Personalization isn’t the fate of advertising

Which marketer would look down on the promise to deliver more relevant communications in more precise and efficient ways? In an industry that is constantly asked to deliver more for less, data-driven personalization can only tickle our collective libido. It is the perfect dating platform for CMOs and CFOs, it activates enough parts of the organization to make it a transformational agenda, and it is championed by the almighty tech pageants of the industry. Only King Canute would try to stop the personalization tide from taking over our industry.

But as is often the case with new promises, while the semantics are sassy the limits are rarely understood and the implications often romanticized. Yes, personalization can bring benefits both to brands and consumers. But it cannot be the alpha nor the omega of the ad industry, and expecting all we do to be precision driven is not just foolish, but dangerous.

First of all, we can repeat the word 'machine learning' all we want, the practical limitations are still sobering. Very few ad platforms are truly ready to deliver personalization at scale. Most are basic segmentation tools, closer to matching a few creatives to loosely defined segments than delivering true personalized solutions. Overlaps between audiences are still hard to prioritize and optimize, while most data signals are siloed and rarely sync up to give a proper, personal view of the end consumer. Caught in the muddy trenches, precision specialists often have to ask marketers whether the juice is really worth the squeeze.

Then we have the legal question, a house of cards that inevitably (and increasingly) draws attention from citizens, and therefore lawmakers. What happens when society decides that advertising is not a worthwhile enough endeavor to let us access the data required to bear personalized fruits? And even if governments do not act, what do we do when the private sector sees a competitive advantage in locking our browsers and operating systems? Blinded by a focus on what all this means for our quarterly results, we fail to grasp the bigger societal questions behind what is required for personalization to genuinely take hold at scale. As a sign of things to come, Google is already going on conference stages telling us what to do when we can’t access personal data anymore.

The role of personalization within brand

But the most important question of all is whether the levels of 1:1 personalization we’re talking about really benefit our work. Despite what some in our industry like to profess, branding is far from dead; it’s even making a comeback lately thanks to a welcome (if late) obsession with effectiveness. And to make the most of it, we need to realize that personalization is first and foremost the product’s game, much more than the brand’s. It answers individual needs and contexts better served by a rational conclusion. It delivers brilliantly once a decision needs to be made and a near immediate purchase intent needs to be lifted. We know personalization is fantastic for short term behavioral and cognitive responses, but it remains to be seen whether it can speak to longer-term brand building’s need for affective response. That’s why brands operate in a much more universal, emotionally loaded dimension. Their power is not to speak to individual segments but to unite them. They thrive on cultural insights and human truths that transcend many, if not all of us. The hunger that makes us angry, the cleanliness that makes us question if we’re not all inside an ad, the cost of beliefs and sacrifice to achieve greatness. Big, successful brands understand that they exist because of their collective impact.
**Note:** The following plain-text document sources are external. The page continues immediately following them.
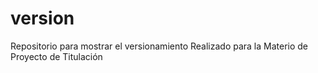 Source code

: # version
Repositorio para mostrar el versionamiento
Realizado para la Materio de Proyecto de Titulación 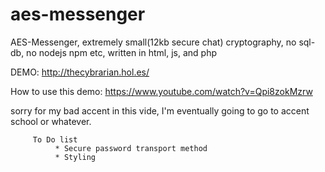 # aes-messenger # 
AES-Messenger, extremely small(12kb secure chat) cryptography, no sql-db, no nodejs npm etc, written in html, js, and php

DEMO: http://thecybrarian.hol.es/

How to use this demo: https://www.youtube.com/watch?v=Qpi8zokMzrw

sorry for my bad accent in this vide, I'm eventually going to go to accent school or whatever.

         To Do list
              * Secure password transport method
              * Styling


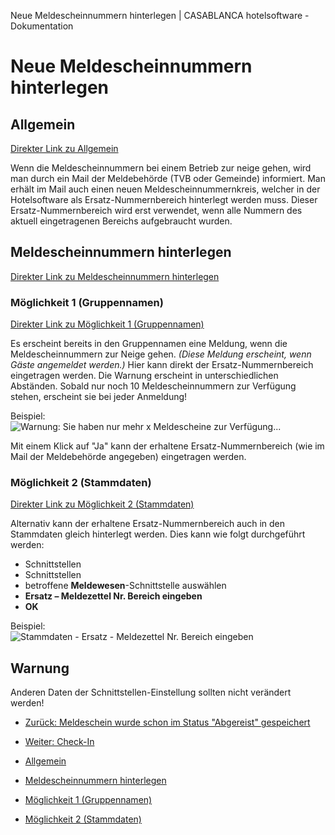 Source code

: Neue Meldescheinnummern hinterlegen | CASABLANCA hotelsoftware - Dokumentation

# Neue Meldescheinnummern hinterlegen

## Allgemein

[Direkter Link zu Allgemein](https://docs.casablanca.at/desktop/registration/faq/new_registration_numbers/#allgemein "Direkter Link zu Allgemein")

Wenn die Meldescheinnummern bei einem Betrieb zur neige gehen, wird man durch ein Mail der Meldebehörde (TVB oder Gemeinde) informiert. Man erhält im Mail auch einen neuen Meldescheinnummernkreis, welcher in der Hotelsoftware als Ersatz-Nummernbereich hinterlegt werden muss. Dieser Ersatz-Nummernbereich wird erst verwendet, wenn alle Nummern des aktuell eingetragenen Bereichs aufgebraucht wurden.

## Meldescheinnummern hinterlegen

[Direkter Link zu Meldescheinnummern hinterlegen](https://docs.casablanca.at/desktop/registration/faq/new_registration_numbers/#meldescheinnummern-hinterlegen "Direkter Link zu Meldescheinnummern hinterlegen")

### Möglichkeit 1 (Gruppennamen)

[Direkter Link zu Möglichkeit 1 (Gruppennamen)](https://docs.casablanca.at/desktop/registration/faq/new_registration_numbers/#möglichkeit-1-gruppennamen "Direkter Link zu Möglichkeit 1 (Gruppennamen)")

Es erscheint bereits in den Gruppennamen eine Meldung, wenn die Meldescheinnummern zur Neige gehen. *(Diese Meldung erscheint, wenn Gäste angemeldet werden.)* Hier kann direkt der Ersatz-Nummernbereich eingetragen werden. Die Warnung erscheint in unterschiedlichen Abständen. Sobald nur noch 10 Meldescheinnummern zur Verfügung stehen, erscheint sie bei jeder Anmeldung!

Beispiel:  
![Warnung: Sie haben nur mehr x Meldescheine zur Verfügung...](https://docs.casablanca.at/assets/images/warning-15cb10f23b4266d4cb6e79a472fd5a8d.png "Warnung: Sie haben nur mehr x Meldescheine zur Verfügung...")

Mit einem Klick auf "Ja" kann der erhaltene Ersatz-Nummernbereich (wie im Mail der Meldebehörde angegeben) eingetragen werden.

### Möglichkeit 2 (Stammdaten)

[Direkter Link zu Möglichkeit 2 (Stammdaten)](https://docs.casablanca.at/desktop/registration/faq/new_registration_numbers/#möglichkeit-2-stammdaten "Direkter Link zu Möglichkeit 2 (Stammdaten)")

Alternativ kann der erhaltene Ersatz-Nummernbereich auch in den Stammdaten gleich hinterlegt werden. Dies kann wie folgt durchgeführt werden:

* Schnittstellen
* Schnittstellen
* betroffene **Meldewesen**-Schnittstelle auswählen
* **Ersatz – Meldezettel Nr. Bereich eingeben**
* **OK**

Beispiel:  
![Stammdaten - Ersatz - Meldezettel Nr. Bereich eingeben](https://docs.casablanca.at/assets/images/basedata_enter_new_numbers-18922a0c823f752a25d9784e921a6d33.png "Stammdaten - Ersatz - Meldezettel Nr. Bereich eingeben")

## Warnung

Anderen Daten der Schnittstellen-Einstellung sollten nicht verändert werden!

* [Zurück: Meldeschein wurde schon im Status "Abgereist" gespeichert](https://docs.casablanca.at/desktop/registration/faq/error_code_15)
* [Weiter: Check-In](https://docs.casablanca.at/desktop/check_in/)

* [Allgemein](https://docs.casablanca.at/desktop/registration/faq/new_registration_numbers/#allgemein)
* [Meldescheinnummern hinterlegen](https://docs.casablanca.at/desktop/registration/faq/new_registration_numbers/#meldescheinnummern-hinterlegen)
* [Möglichkeit 1 (Gruppennamen)](https://docs.casablanca.at/desktop/registration/faq/new_registration_numbers/#möglichkeit-1-gruppennamen)
* [Möglichkeit 2 (Stammdaten)](https://docs.casablanca.at/desktop/registration/faq/new_registration_numbers/#möglichkeit-2-stammdaten) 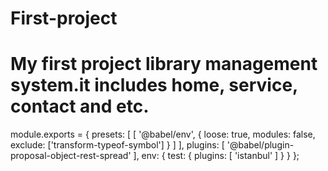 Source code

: # First-project
# My first project library management system.it includes home, service, contact and etc.
 module.exports = {
  presets: [
    [
      '@babel/env',
      {
        loose: true,
        modules: false,
        exclude: ['transform-typeof-symbol']
      }
    ]
  ],
  plugins: [
    '@babel/plugin-proposal-object-rest-spread'
  ],
  env: {
    test: {
      plugins: [ 'istanbul' ]
    }
  }
};
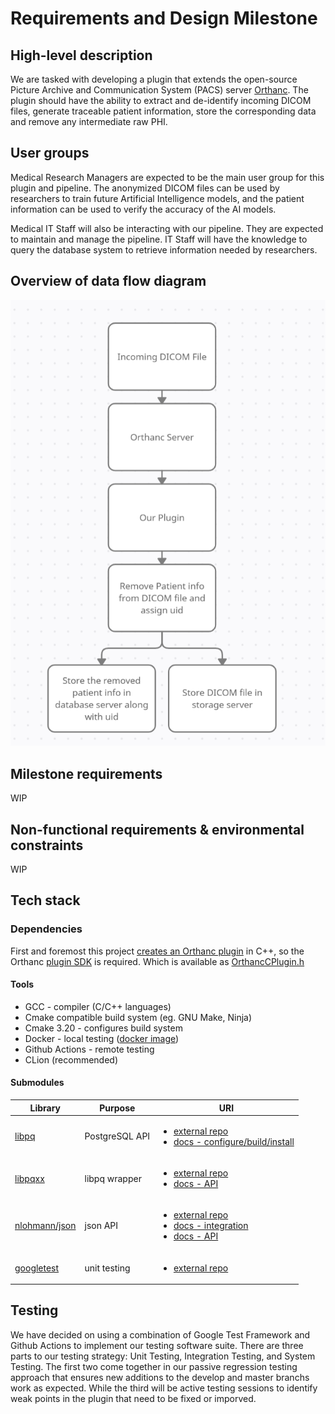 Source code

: # Requirements and Design Milestone

## High-level description

We are tasked with developing a plugin that extends the open-source Picture Archive and Communication System (PACS) server [Orthanc](https://www.orthanc-server.com/). The plugin should have the ability to extract and de-identify incoming DICOM files, generate traceable patient information, store the corresponding data and remove any intermediate raw PHI.

## User groups

Medical Research Managers are expected to be the main user group for this plugin and pipeline. The anonymized DICOM files can be used by researchers to train future Artificial Intelligence models, and the patient information can be used to verify the accuracy of the AI models.

Medical IT Staff will also be interacting with our pipeline. They are expected to maintain and manage the pipeline. IT Staff will have the knowledge to query the database system to retrieve information needed by researchers.

## Overview of data flow diagram

![](assets/DFD.png)

## Milestone requirements

WIP

## Non-functional requirements & environmental constraints

WIP

## Tech stack

### Dependencies
First and foremost this project [creates an Orthanc plugin](https://book.orthanc-server.com/developers/creating-plugins.html#structure-of-the-plugins) in C++, so the Orthanc [plugin SDK](https://sdk.orthanc-server.com/index.html) is required. Which is available as [OrthancCPlugin.h](https://hg.orthanc-server.com/orthanc/file/Orthanc-1.9.7/OrthancServer/Plugins/Include/orthanc/OrthancCPlugin.h)
#### Tools
* GCC - compiler (C/C++ languages)
* Cmake compatible build system (eg. GNU Make, Ninja)
* Cmake 3.20 - configures build system
* Docker - local testing ([docker image](https://hub.docker.com/r/jodogne/orthanc-plugins))
* Github Actions - remote testing
* CLion (recommended)

#### Submodules
| Library | Purpose | URI |
|---------|---------|-----|
| [libpq](lib) | PostgreSQL API | <ul><li>[external repo](https://github.com/postgres/postgres.git) <li>[docs - configure/build/install](https://www.postgresql.org/docs/14/install-procedure.html) |
| [libpqxx](lib) | libpq wrapper | <ul><li>[external repo](https://github.com/jtv/libpqxx.git) <li>[docs - API](https://libpqxx.readthedocs.io/en/stable/a01382.html) |
| [nlohmann/json](lib) | json API | <ul><li>[external repo](https://github.com/nlohmann/json.git) <li>[docs - integration](https://github.com/nlohmann/json#integration) <li>[docs - API](https://nlohmann.github.io/json/api/basic_json/) |
| [googletest](lib) | unit testing | <ul><li>[external repo](https://github.com/google/googletest.git) |

## Testing

We have decided on using a combination of Google Test Framework and Github Actions to implement our testing software suite. There are three parts to our testing strategy: Unit Testing, Integration Testing, and System Testing. The first two come together in our passive regression testing approach that ensures new additions to the develop and master branchs work as expected. While the third will be active testing sessions to identify weak points in the plugin that need to be fixed or imporved.
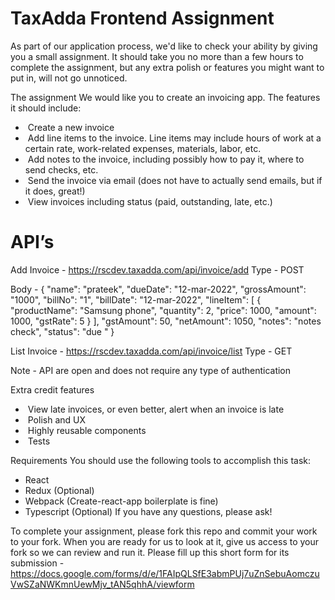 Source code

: # TaxAdda Frontend Assignment
As part of our application process, we'd like to check your ability by giving you a small assignment. It should take you no more than a few hours to complete the assignment, but any extra polish or features you might want to put in, will not go unnoticed.

The assignment
We would like you to create an invoicing app. The features it should include:
*  Create a new invoice
*  Add line items to the invoice. Line items may include hours of work at a certain rate, work-related expenses, materials, labor, etc.
*  Add notes to the invoice, including possibly how to pay it, where to send checks, etc.
*  Send the invoice via email (does not have to actually send emails, but if it does, great!)
*  View invoices including status (paid, outstanding, late, etc.)

# API’s 
Add Invoice - https://rscdev.taxadda.com/api/invoice/add
Type - POST

Body - 
{
  "name": "prateek",
  "dueDate": "12-mar-2022",
  "grossAmount": "1000",
  "billNo": "1",
  "billDate": "12-mar-2022",
  "lineItem": [
    {
      "productName": "Samsung phone",
      "quantity": 2,
      "price": 1000,
      "amount": 1000,
      "gstRate": 5
    }
  ],
  "gstAmount": 50,
  "netAmount": 1050,
  "notes": "notes check",
  "status": "due  "
}

List Invoice - https://rscdev.taxadda.com/api/invoice/list
Type - GET

Note - API are open and does not require any type of authentication

Extra credit features
*  View late invoices, or even better, alert when an invoice is late
*  Polish and UX
*  Highly reusable components
*  Tests

Requirements
You should use the following tools to accomplish this task:
* React
* Redux (Optional)
* Webpack (Create-react-app boilerplate is fine)
* Typescript (Optional)
If you have any questions, please ask!

To complete your assignment, please fork this repo and commit your work to your fork. When you are ready for us to look at it, give us access to your fork so we can review and run it. Please fill up this short form for its submission -
https://docs.google.com/forms/d/e/1FAIpQLSfE3abmPUj7uZnSebuAomczuVwSZaNWKmnUewMjv_tAN5qhhA/viewform
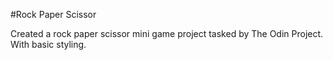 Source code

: #Rock Paper Scissor

Created a rock paper scissor mini game project tasked by The Odin Project. With basic styling.

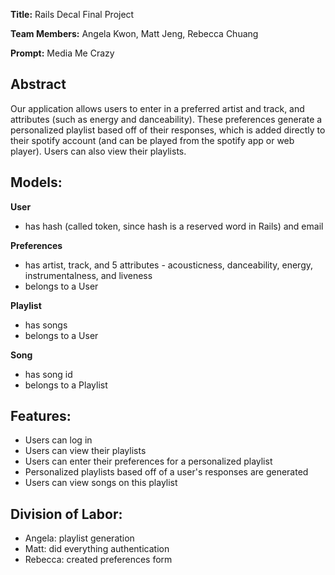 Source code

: **Title:** Rails Decal Final Project

**Team Members:** Angela Kwon, Matt Jeng, Rebecca Chuang

**Prompt:** Media Me Crazy

## **Abstract**

Our application allows users to enter in a preferred artist and track, and attributes (such as energy and danceability). These preferences generate a personalized playlist based off of their responses, which is added directly to their spotify account (and can be played from the spotify app or web player). Users can also view their playlists.

## **Models:**

**User**

- has hash (called token, since hash is a reserved word in Rails) and email

**Preferences**

- has artist, track, and 5 attributes - acousticness, danceability, energy, instrumentalness, and liveness 
- belongs to a User

**Playlist**

- has songs
- belongs to a User

**Song**

- has song id
- belongs to a Playlist

## **Features:**

- Users can log in
- Users can view their playlists
- Users can enter their preferences for a personalized playlist
- Personalized playlists based off of a user's responses are generated
- Users can view songs on this playlist

## **Division of Labor:**

- Angela: playlist generation
- Matt: did everything authentication 
- Rebecca: created preferences form 
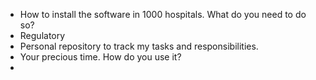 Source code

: - How to install the software in 1000 hospitals. What do you need to do so? 
- Regulatory
- Personal repository to track my tasks and responsibilities. 
- Your precious time. How do you use it? 
-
Making a brand completely personal is an oxymoron. It defeats the value of its signal if it becomes fully personal. And while personalization might occasionally play a role in helping us tell these stories, it cannot by any means become the alpha and omega of our industry. If personalization really was the ultimate destination for creativity and storytelling, choose your own adventure books should be at the top of the charts. Even videogames have demonstrated time-and time-again the persistent desire for shared stories and experiences. And Netflix can personalize your homepage all they want, the most likely suggestions will still be the Marvels and Star Wars that resonate with the widest audiences.

The state of play

We are living in a world of abundance, overwhelmed with options, living in a constant state of hyper-availability with millions of products accessible at the tap of a finger. Whatever we need, there will usually be many solutions. In this saturated world, our deficit as brands is not relevance, but attention. And as Martin Weigel famously said, “you can be relevant as hell, but still boring as fuck”.

Personal relevance is good, but it’s an extremely short-lived competitive advantage, especially when most brands share very similar data platforms. And so, while we discover and master these promising new personalized tools, we need to ask ourselves whether they really have the power to make us this much more interesting. If not, they will be wonderful operational instruments that optimize the edges, but they will still lack the power to truly elevate your brand.